On April 10, 2021, Kabengele signed a 10-day contract with the Cleveland Cavaliers. On April 21, he signed a second 10-day contract. On May 1, he signed a multi-year contract. On May 9, Kabengele logged a career-high 14 points on 5-of-7 shooting from the field and 1-of-2 from three, along with four rebounds and one assist across a career-high 23 minutes of play in a 124–97 loss to the Dallas Mavericks. On October 12, 2021, the Cleveland Cavaliers waived Kabengele.

===Rio Grande Valley Vipers (2021–2022)===
On October 17, 2021, Kabengele signed with the Houston Rockets, but was waived shortly thereafter. He subsequently joined the Rio Grande Valley Vipers of the NBA G League.

===Boston Celtics (2022–2023)===
On July 16, 2022, Kabengele signed a two-way contract with the Boston Celtics after an impressive showing during Summer League Play. On March 27, 2023, he was named the G League Player of the Week after averaging 27 points, 16.5 rebounds and 2.0 assists. On April 13, Kabengele was named to the All-NBA G League Second Team and the NBA G League All-Defensive Team.

===AEK Athens (2023)===
On August 13, 2023, Kabengele signed with AEK Athens of the Greek Basket League, his first European club. On November 25, 2023, Kabengele recorded a monstrous statsheet of 30 points, 16 rebounds, 3 assists, 3 steals and 2 blocks in a 90–70 blowout win over rivals PAOK. On December 26, 2023, his contract with AEK was terminated. He averaged 14 points, 8 rebounds and 1.2 blocks per game in domestic competition, as well as 10.5 points, 6.3 rebounds and 1.5 blocks in the BCL.

===Reyer Venezia (2023–2025)===
After his contract with AEK was terminated, Kabengele signed with Italian side Reyer Venezia. Initially he was signed until the end of the 2023–2024 season, and was later re-signed for the 2024-2025 campaign.

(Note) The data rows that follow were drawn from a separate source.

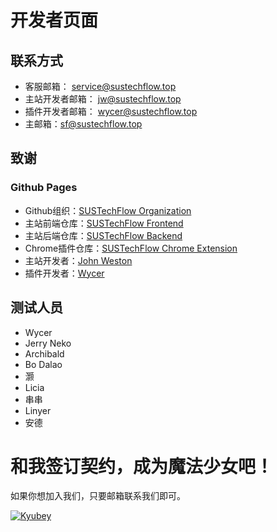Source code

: # 开发者页面
联系方式
---
- 客服邮箱： <service@sustechflow.top>
- 主站开发者邮箱： <jw@sustechflow.top>
- 插件开发者邮箱： <wycer@sustechflow.top>
- 主邮箱：<sf@sustechflow.top>

致谢
---
### Github Pages
- Github组织：[SUSTechFlow Organization](https://github.com/SUSTechFlow)
- 主站前端仓库：[SUSTechFlow Frontend](https://github.com/SUSTechFlow/sustech_flow_frontend)
- 主站后端仓库：[SUSTechFlow Backend](https://github.com/SUSTechFlow/SUSTechFlowBackend)
- Chrome插件仓库：[SUSTechFlow Chrome Extension](https://github.com/SUSTechFlow/chrome-extension)
- 主站开发者：[John Weston](https://github.com/JohnWestonNull)
- 插件开发者：[Wycer](https://github.com/Wycers)

测试人员
---
- Wycer
- Jerry Neko
- Archibald
- Bo Dalao
- 灏
- Licia
- 串串
- Linyer
- 安德

# 和我签订契约，成为魔法少女吧！
如果你想加入我们，只要邮箱联系我们即可。

[![Kyubey](https://s2.ax1x.com/2020/02/22/3QOcCV.md.jpg)](https://imgchr.com/i/3QOcCV)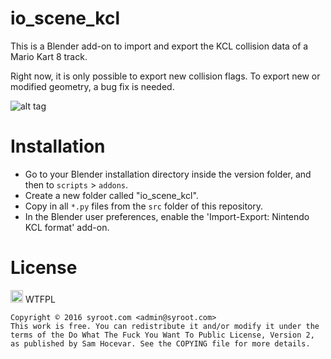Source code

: # io_scene_kcl

This is a Blender add-on to import and export the KCL collision data of a Mario Kart 8 track.

Right now, it is only possible to export new collision flags. To export new or modified geometry, a bug fix is needed.

![alt tag](https://raw.githubusercontent.com/Syroot/io_scene_kcl/master/doc/readme/example.png)

Installation
=====

- Go to your Blender installation directory inside the version folder, and then to `scripts` > `addons`.
- Create a new folder called "io_scene_kcl".
- Copy in all `*.py` files from the `src` folder of this repository.
- In the Blender user preferences, enable the 'Import-Export: Nintendo KCL format' add-on.

License
=======

<a href="http://www.wtfpl.net/"><img src="http://www.wtfpl.net/wp-content/uploads/2012/12/wtfpl.svg" height="20" alt="WTFPL" /></a> WTFPL

    Copyright © 2016 syroot.com <admin@syroot.com>
    This work is free. You can redistribute it and/or modify it under the
    terms of the Do What The Fuck You Want To Public License, Version 2,
    as published by Sam Hocevar. See the COPYING file for more details.
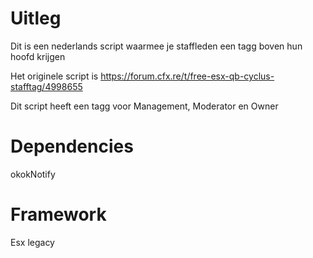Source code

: # Uitleg
Dit is een nederlands script waarmee je staffleden een tagg boven hun hoofd krijgen

Het originele script is https://forum.cfx.re/t/free-esx-qb-cyclus-stafftag/4998655

Dit script heeft een tagg voor Management, Moderator en Owner

# Dependencies
okokNotify

# Framework
Esx legacy
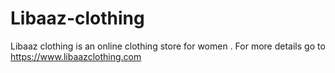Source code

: # Libaaz-clothing
Libaaz clothing is an online clothing store for women . For more details go to https://www.libaazclothing.com

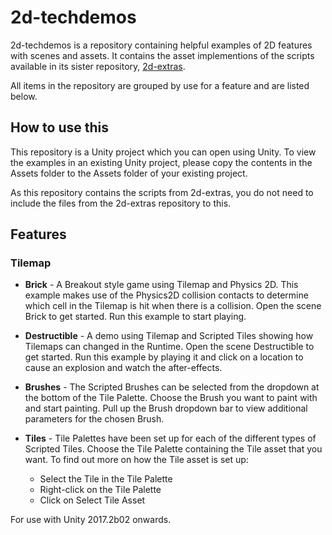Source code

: # 2d-techdemos

2d-techdemos is a repository containing helpful examples of 2D features with scenes and assets. It contains the asset implementions of the scripts available in its sister repository, [2d-extras](https://github.com/Unity-Technologies/2d-extras).

All items in the repository are grouped by use for a feature and are listed below.

## How to use this

This repository is a Unity project which you can open using Unity. To view the examples in an existing Unity project, please copy the contents in the Assets folder to the Assets folder of your existing project.

As this repository contains the scripts from 2d-extras, you do not need to include the files from the 2d-extras repository to this.

## Features

### Tilemap

- **Brick** - A Breakout style game using Tilemap and Physics 2D. This example makes use of the Physics2D collision contacts to determine which cell in the Tilemap is hit when there is a collision. Open the scene Brick to get started. Run this example to start playing.

- **Destructible** - A demo using Tilemap and Scripted Tiles showing how Tilemaps can changed in the Runtime. Open the scene Destructible to get started. Run this example by playing it and click on a location to cause an explosion and watch the after-effects. 

- **Brushes** - The Scripted Brushes can be selected from the dropdown at the bottom of the Tile Palette. Choose the Brush you want to paint with and start painting. Pull up the Brush dropdown bar to view additional parameters for the chosen Brush.
 
- **Tiles** - Tile Palettes have been set up for each of the different types of Scripted Tiles. Choose the Tile Palette containing the Tile asset that you want. To find out more on how the Tile asset is set up: 
    - Select the Tile in the Tile Palette
    - Right-click on the Tile Palette
    - Click on Select Tile Asset

For use with Unity 2017.2b02 onwards.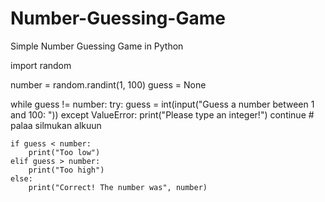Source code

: # Number-Guessing-Game
Simple Number Guessing Game in Python

import random

number = random.randint(1, 100)
guess = None

while guess != number:
    try:
        guess = int(input("Guess a number between 1 and 100: "))
    except ValueError:
        print("Please type an integer!")
        continue           # palaa silmukan alkuun

    if guess < number:
        print("Too low")
    elif guess > number:
        print("Too high")
    else:
        print("Correct! The number was", number)
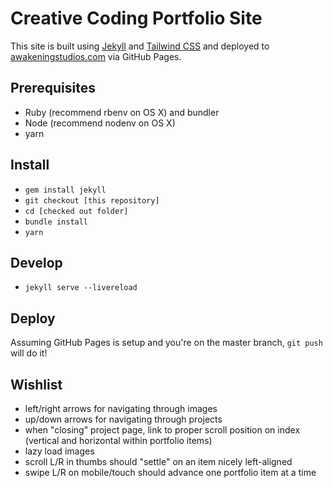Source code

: # Creative Coding Portfolio Site

This site is built using [Jekyll](https://jekyllrb.com) and [Tailwind CSS](https://tailwindcss.com) and deployed to [awakeningstudios.com](https://awakeningstudios.com) via GitHub Pages.

## Prerequisites
* Ruby (recommend rbenv on OS X) and bundler
* Node (recommend nodenv on OS X)
* yarn

## Install
* `gem install jekyll`
* `git checkout [this repository]`
* `cd [checked out folder]`
* `bundle install`
* `yarn`

## Develop
* `jekyll serve --livereload`

## Deploy

Assuming GitHub Pages is setup and you're on the master branch, `git push` will do it!

## Wishlist
* left/right arrows for navigating through images
* up/down arrows for navigating through projects
* when "closing" project page, link to proper scroll position on index (vertical and horizontal within portfolio items)
* lazy load images
* scroll L/R in thumbs should "settle" on an item nicely left-aligned
* swipe L/R on mobile/touch should advance one portfolio item at a time
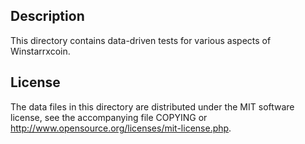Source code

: Description
------------

This directory contains data-driven tests for various aspects of Winstarrxcoin.

License
--------

The data files in this directory are distributed under the MIT software
license, see the accompanying file COPYING or
http://www.opensource.org/licenses/mit-license.php.

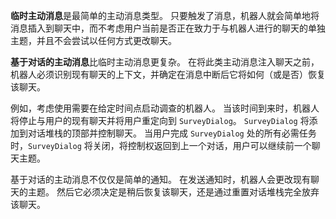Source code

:**临时主动消息**是最简单的主动消息类型。 只要触发了消息，机器人就会简单地将消息插入到聊天中，而不考虑用户当前是否正在致力于与机器人进行的聊天的单独主题，并且不会尝试以任何方式更改聊天。 

**基于对话的主动消息**比临时主动消息更复杂。 在将此类主动消息注入聊天之前，机器人必须识别现有聊天的上下文，并确定在消息中断后它将如何（或是否）恢复该聊天。 

例如，考虑使用需要在给定时间点启动调查的机器人。 当该时间到来时，机器人将停止与用户的现有聊天并将用户重定向到 `SurveyDialog`。 `SurveyDialog` 将添加到对话堆栈的顶部并控制聊天。 当用户完成 `SurveyDialog` 处的所有必需任务时，`SurveyDialog` 将关闭，将控制权返回到上一个对话，用户可以继续前一个聊天主题。

基于对话的主动消息不仅仅是简单的通知。 在发送通知时，机器人会更改现有聊天的主题。 然后它必须决定是稍后恢复该聊天，还是通过重置对话堆栈完全放弃该聊天。 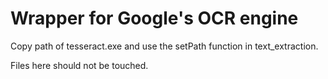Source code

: # Wrapper for Google's OCR engine 

Copy path of tesseract.exe and use the setPath function in text_extraction. 

Files here should not be touched.
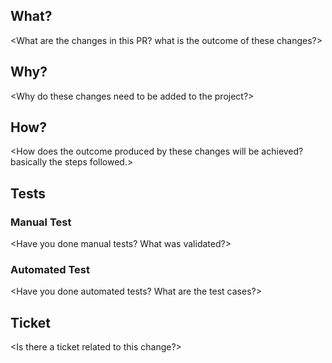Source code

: ## What?

<What are the changes in this PR? what is the outcome of these changes?>

## Why?

<Why do these changes need to be added to the project?>

## How?

<How does the outcome produced by these changes will be achieved? basically the steps followed.>

## Tests
### Manual Test

<Have you done manual tests? What was validated?>

### Automated Test

<Have you done automated tests? What are the test cases?>

## Ticket
<Is there a ticket related to this change?>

===Dubai Basketball (2025–present)===
On May 29, 2025, Kabengele signed with Dubai Basketball of the ABA League and EuroLeague. In 68 appearances for the team, he averaged 13.9 points, 6.1 rebounds, and 1.3 assists. On July 6, 2026, the team extended his contract until 2028.

==Career statistics==

===NBA===

| Year | Team | GP | GS | MPG | FG% | 3P% | FT% | RPG | APG | SPG | BPG | PPG |
| 2019–20 | L.A. Clippers | 12 | 0 | 5.3 | .438 | .450 | 1.000 | .9 | .2 | .2 | .2 | 3.5 |
| 2020–21 | L.A. Clippers | 23 | 0 | 4.1 | .281 | .222 | .833 | .6 | .2 | .1 | .1 | 1.2 |
| Cleveland | 16 | 0 | 11.6 | .421 | .281 | .786 | 2.9 | .8 | .4 | .6 | 4.3 |
| 2022–23 | Boston | 4 | 0 | 9.0 | .286 | .000 | 1.000 | 2.5 | .0 | .5 | .0 | 1.5 |
| Career |  | 55 | 0 | 6.9 | .383 | .301 | .852 | 1.5 | .3 | .2 | .3 | 2.6 |

===College===

| Year | Team | GP | GS | MPG | FG% | 3P% | FT% | RPG | APG | SPG | BPG | PPG |
|---|---|---|---|---|---|---|---|---|---|---|---|---|
| 2017–18 | Florida State | 34 | 0 | 14.8 | .491 | .385 | .657 | 4.6 | .3 | .4 | .9 | 7.2 |
| 2018–19 | Florida State | 37 | 0 | 21.6 | .502 | .369 | .761 | 5.9 | .3 | .6 | 1.5 | 13.2 |
| Career |  | 71 | 0 | 18.3 | .498 | .374 | .724 | 5.3 | .3 | .5 | 1.2 | 10.3 |

==Personal life==
Kabengele's parents Tshilongo and Tshimanga Kabengele are originally from the Democratic Republic of the Congo but moved to Canada for educational reasons. His maternal uncle was Dikembe Mutombo, a Basketball Hall of Fame inductee who played in the National Basketball Association (NBA) for 18 years. Kabengele was an international affairs major at Florida State University, and is fluent in French. He converted to Islam in 2023.